Billionaire Elon Musk envisions a world where commuting in Los Angeles is as easy as pointing a self-driving car toward an elevator platform embedded in a city street, sinking into a tunnel and zipping seamlessly beneath the traffic at speeds of up to 150 mph.
So far, his company’s progress toward this goal has been a bumpier ride.
On Tuesday night, in a parking lot next to SpaceX, Musk’s Boring Co. unveiled its first tunnel — a 1.14-mile route that runs 20 to 40 feet beneath the streets of Hawthorne, through a neighborhood sandwiched between the 105 Freeway and Hawthorne Municipal Airport.
Musk had promised modified “but fully autonomous” vehicles at the unveiling, but the reality was more modest: a Tesla Model X that reached a top speed of 53 mph, manually driven by an employee who previously drove in the Indianapolis 500.
The trip through the tunnel took about two minutes, illuminated by the car’s headlights and a strip of blue neon lights tacked to the ceiling. The Model X rolled on two molded concrete shelves along the wall, which were so uneven in places that it felt like riding on a dirt road.
The car emerged from the tunnel on an elevator erected inside a round shaft lined with corrugated metal. The shaft, named O’Leary Station in memory of a longtime SpaceX employee who died, is at the site of a shuttered cabinetry store on Prairie Avenue.
“We kind of ran out of time,” Musk said, attributing the rough ride to problems with a paving machine. “The bumpiness will not be there down the road. It will be as smooth as glass. This is just a prototype. That’s why it's just a little rough around the edges.”

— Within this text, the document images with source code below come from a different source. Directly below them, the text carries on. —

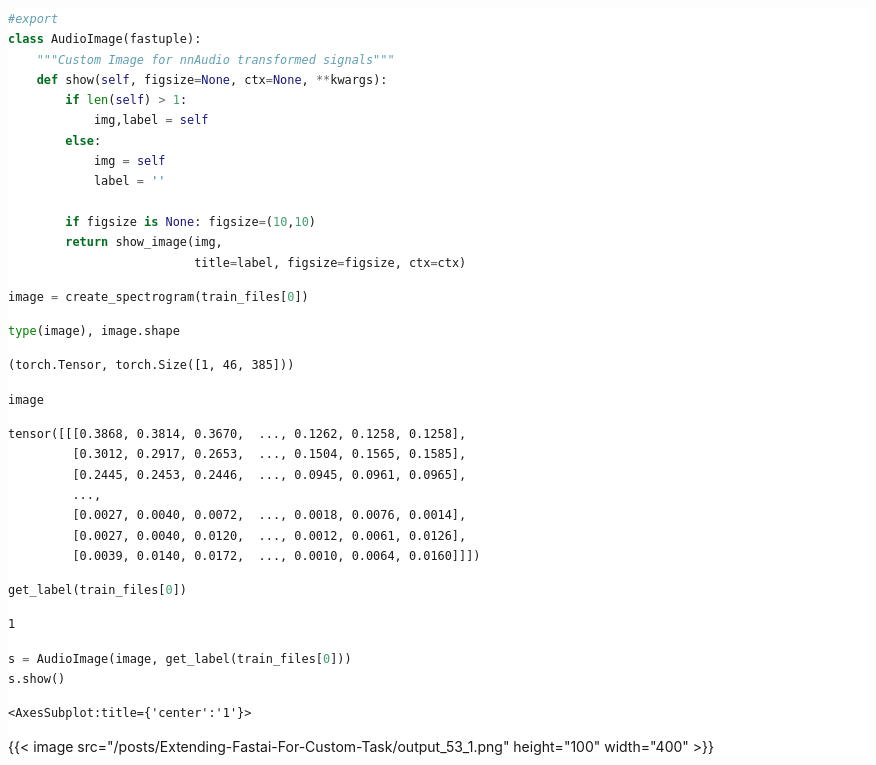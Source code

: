
```python
#export
class AudioImage(fastuple):
    """Custom Image for nnAudio transformed signals"""
    def show(self, figsize=None, ctx=None, **kwargs):
        if len(self) > 1:
            img,label = self
        else:
            img = self
            label = ''
    
        if figsize is None: figsize=(10,10)
        return show_image(img, 
                          title=label, figsize=figsize, ctx=ctx)
```


```python
image = create_spectrogram(train_files[0])
```


```python
type(image), image.shape
```
    (torch.Tensor, torch.Size([1, 46, 385]))

```python
image
```

    tensor([[[0.3868, 0.3814, 0.3670,  ..., 0.1262, 0.1258, 0.1258],
             [0.3012, 0.2917, 0.2653,  ..., 0.1504, 0.1565, 0.1585],
             [0.2445, 0.2453, 0.2446,  ..., 0.0945, 0.0961, 0.0965],
             ...,
             [0.0027, 0.0040, 0.0072,  ..., 0.0018, 0.0076, 0.0014],
             [0.0027, 0.0040, 0.0120,  ..., 0.0012, 0.0061, 0.0126],
             [0.0039, 0.0140, 0.0172,  ..., 0.0010, 0.0064, 0.0160]]])




```python
get_label(train_files[0])
```

    1


```python
s = AudioImage(image, get_label(train_files[0]))
s.show()
```




    <AxesSubplot:title={'center':'1'}>



{{< image src="/posts/Extending-Fastai-For-Custom-Task/output_53_1.png" height="100" width="400" >}}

Building the 1.14-mile tunnel took about 18 months and cost about $10 million, Musk said. The figure does not include the costs of research, development or equipment, the company said, and it is not clear whether it includes the money spent on property acquisition or labor.
Still, the $10 million is orders of magnitude lower than a typical subway project, Musk said. Part of Boring Co.’s goal, he said, is to create a tunneling process that will be 15 times faster than the “next best” option.